The man was almost twice the weight of every person within eight feet of him, his coat draped over his arm, dripping rainwater all over the bus floor. He brushed more water off it, adding to the growing puddle and Changgu thought, grudgingly, despite himself, of the mop he’d been meaning to buy.

“Oh”, he exhales with embarrassment, and wonder, and a pitter-pattering heartbeat, “Thanks.”
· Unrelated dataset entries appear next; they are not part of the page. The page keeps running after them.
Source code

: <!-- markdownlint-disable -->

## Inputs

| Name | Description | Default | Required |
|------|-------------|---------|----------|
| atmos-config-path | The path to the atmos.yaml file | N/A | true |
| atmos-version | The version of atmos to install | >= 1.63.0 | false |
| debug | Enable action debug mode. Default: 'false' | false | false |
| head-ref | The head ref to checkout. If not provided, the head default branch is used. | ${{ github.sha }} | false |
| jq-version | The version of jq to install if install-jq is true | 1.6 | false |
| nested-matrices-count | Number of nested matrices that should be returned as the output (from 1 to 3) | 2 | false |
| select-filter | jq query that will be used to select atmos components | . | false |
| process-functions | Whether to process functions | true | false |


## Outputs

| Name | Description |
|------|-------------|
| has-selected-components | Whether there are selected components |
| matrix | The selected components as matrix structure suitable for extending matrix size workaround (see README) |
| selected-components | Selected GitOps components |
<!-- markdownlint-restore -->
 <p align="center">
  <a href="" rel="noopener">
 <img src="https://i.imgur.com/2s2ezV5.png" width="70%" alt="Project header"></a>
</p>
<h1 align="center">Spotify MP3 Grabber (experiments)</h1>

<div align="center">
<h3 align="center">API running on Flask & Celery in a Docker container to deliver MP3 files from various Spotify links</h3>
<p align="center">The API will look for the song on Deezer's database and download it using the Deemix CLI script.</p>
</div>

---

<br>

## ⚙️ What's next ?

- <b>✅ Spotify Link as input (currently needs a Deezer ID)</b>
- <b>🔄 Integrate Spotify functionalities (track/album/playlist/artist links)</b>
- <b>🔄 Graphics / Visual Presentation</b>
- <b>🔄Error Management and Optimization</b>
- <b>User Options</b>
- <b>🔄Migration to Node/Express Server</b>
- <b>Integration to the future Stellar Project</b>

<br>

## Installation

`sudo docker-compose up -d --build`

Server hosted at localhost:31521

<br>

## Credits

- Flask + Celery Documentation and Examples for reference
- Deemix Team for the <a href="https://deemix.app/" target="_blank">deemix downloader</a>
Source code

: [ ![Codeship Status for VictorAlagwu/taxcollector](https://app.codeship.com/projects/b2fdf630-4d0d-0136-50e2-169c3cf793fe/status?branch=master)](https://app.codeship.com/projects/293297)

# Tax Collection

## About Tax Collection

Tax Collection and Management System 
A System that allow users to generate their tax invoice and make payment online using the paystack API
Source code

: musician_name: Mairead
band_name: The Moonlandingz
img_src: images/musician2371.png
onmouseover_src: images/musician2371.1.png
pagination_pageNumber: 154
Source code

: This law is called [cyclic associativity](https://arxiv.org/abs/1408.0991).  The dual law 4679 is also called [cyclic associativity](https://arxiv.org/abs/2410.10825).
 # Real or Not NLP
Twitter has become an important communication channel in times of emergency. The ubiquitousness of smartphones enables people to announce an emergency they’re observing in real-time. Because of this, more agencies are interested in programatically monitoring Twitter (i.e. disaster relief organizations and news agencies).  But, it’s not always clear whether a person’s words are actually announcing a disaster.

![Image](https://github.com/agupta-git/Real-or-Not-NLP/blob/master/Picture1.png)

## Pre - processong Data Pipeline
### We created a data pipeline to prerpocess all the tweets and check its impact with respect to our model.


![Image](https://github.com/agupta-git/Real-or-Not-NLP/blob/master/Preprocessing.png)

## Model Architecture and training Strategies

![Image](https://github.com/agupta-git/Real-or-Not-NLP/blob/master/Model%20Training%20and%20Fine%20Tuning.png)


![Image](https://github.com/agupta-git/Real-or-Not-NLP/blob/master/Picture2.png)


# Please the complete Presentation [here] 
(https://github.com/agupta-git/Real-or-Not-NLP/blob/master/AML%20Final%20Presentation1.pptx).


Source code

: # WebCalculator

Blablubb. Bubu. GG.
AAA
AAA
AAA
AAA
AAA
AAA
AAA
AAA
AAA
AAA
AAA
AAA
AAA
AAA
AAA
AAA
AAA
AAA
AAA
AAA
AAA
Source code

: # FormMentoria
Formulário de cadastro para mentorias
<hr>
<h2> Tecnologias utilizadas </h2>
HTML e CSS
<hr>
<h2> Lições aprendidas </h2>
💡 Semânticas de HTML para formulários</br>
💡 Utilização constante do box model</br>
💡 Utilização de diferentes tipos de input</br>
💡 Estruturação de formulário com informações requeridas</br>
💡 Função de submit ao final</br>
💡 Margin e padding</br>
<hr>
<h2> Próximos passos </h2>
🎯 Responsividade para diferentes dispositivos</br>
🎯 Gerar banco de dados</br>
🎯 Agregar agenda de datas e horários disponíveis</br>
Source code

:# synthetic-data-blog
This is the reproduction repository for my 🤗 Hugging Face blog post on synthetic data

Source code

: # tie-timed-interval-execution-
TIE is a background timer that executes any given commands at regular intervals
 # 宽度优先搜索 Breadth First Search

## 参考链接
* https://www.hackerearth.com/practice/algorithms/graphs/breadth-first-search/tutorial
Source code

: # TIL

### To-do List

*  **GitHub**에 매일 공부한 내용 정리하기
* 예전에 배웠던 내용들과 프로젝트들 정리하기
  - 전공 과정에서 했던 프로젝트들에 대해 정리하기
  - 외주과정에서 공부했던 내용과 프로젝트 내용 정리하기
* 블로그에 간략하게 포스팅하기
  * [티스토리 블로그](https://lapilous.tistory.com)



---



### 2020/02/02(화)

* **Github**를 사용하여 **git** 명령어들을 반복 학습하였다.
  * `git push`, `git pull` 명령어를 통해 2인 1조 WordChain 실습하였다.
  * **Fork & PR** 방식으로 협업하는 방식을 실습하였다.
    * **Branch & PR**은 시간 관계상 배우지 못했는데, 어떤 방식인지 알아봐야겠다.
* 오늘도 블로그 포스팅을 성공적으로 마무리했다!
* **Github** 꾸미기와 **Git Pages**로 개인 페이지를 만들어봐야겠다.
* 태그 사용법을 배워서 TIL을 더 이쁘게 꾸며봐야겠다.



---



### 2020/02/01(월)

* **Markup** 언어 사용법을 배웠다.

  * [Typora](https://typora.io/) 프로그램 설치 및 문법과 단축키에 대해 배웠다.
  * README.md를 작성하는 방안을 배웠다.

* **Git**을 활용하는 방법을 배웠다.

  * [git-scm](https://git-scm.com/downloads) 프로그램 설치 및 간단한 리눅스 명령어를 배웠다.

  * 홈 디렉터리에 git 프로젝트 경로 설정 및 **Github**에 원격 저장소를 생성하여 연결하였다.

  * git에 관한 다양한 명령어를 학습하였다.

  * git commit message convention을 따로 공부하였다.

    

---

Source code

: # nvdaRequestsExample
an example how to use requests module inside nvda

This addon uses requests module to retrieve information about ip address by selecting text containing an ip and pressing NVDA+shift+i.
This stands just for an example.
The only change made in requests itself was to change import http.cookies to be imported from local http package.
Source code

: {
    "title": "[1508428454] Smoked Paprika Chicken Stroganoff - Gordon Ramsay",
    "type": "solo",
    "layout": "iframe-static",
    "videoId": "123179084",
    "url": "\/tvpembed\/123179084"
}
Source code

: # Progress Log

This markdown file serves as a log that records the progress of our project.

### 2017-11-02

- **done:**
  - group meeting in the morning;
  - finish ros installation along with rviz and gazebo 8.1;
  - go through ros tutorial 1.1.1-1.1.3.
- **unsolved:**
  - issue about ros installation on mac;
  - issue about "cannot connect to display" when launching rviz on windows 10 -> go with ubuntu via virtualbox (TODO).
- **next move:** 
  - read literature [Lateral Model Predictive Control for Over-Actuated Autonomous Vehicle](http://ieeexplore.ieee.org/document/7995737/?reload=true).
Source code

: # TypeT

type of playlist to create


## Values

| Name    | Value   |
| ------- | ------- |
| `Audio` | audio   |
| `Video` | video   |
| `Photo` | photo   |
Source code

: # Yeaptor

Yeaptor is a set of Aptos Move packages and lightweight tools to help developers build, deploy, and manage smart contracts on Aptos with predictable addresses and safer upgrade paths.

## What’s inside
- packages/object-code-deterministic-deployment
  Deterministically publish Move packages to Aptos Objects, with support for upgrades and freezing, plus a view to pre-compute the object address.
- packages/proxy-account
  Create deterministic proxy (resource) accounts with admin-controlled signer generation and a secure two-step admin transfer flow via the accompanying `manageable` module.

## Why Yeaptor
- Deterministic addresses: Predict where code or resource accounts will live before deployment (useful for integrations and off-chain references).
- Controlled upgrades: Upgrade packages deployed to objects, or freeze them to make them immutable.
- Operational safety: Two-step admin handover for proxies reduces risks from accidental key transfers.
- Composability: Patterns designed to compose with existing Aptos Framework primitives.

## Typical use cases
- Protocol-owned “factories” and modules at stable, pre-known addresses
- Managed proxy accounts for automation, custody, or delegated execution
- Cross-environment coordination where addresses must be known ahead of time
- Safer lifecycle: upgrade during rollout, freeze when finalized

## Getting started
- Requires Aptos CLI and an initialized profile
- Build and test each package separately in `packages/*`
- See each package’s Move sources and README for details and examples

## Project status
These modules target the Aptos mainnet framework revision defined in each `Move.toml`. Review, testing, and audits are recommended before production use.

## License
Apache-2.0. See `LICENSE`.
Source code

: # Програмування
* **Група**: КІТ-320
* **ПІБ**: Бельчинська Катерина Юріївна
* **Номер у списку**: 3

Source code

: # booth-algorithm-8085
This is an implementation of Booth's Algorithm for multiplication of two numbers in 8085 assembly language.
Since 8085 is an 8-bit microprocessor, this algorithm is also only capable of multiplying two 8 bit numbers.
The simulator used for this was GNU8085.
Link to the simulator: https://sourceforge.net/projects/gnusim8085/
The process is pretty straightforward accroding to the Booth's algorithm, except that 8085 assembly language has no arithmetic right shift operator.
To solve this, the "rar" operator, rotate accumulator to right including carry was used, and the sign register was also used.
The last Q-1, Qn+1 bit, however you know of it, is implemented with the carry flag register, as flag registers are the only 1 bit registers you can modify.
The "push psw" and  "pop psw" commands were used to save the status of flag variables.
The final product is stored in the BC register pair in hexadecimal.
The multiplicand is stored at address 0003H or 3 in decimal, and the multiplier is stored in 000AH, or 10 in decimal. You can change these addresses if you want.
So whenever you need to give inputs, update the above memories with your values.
The eye-contact lasts for less than three seconds, and while it is enough to make Changgu forget his still sleep-encrusted eyes, heavy with tiredness, he doesn’t waste more than a thought or two on those sharp features and striking eyes after he exits the bus. He’d seen them many times before. They were Shinwon’s.

He had been his classmate since the age of fifteen and still is, and they’d only talked a few times. When Changgu first caught sight of him, close enough to see the human being peer out of him, he had one finger stuffed between the pages of Matilda, a book Shinwon said he borrowed from his younger sibling and was reading in hope of pulling pranks and teaching his belongings to move. By the end of the year, he had claimed to have mastered it, and Shinwon was such that Changgu couldn’t quite discredit him, he was such that Changgu ever since scolded himself every day for missing out on the occasion to make them more than just two wary strangers.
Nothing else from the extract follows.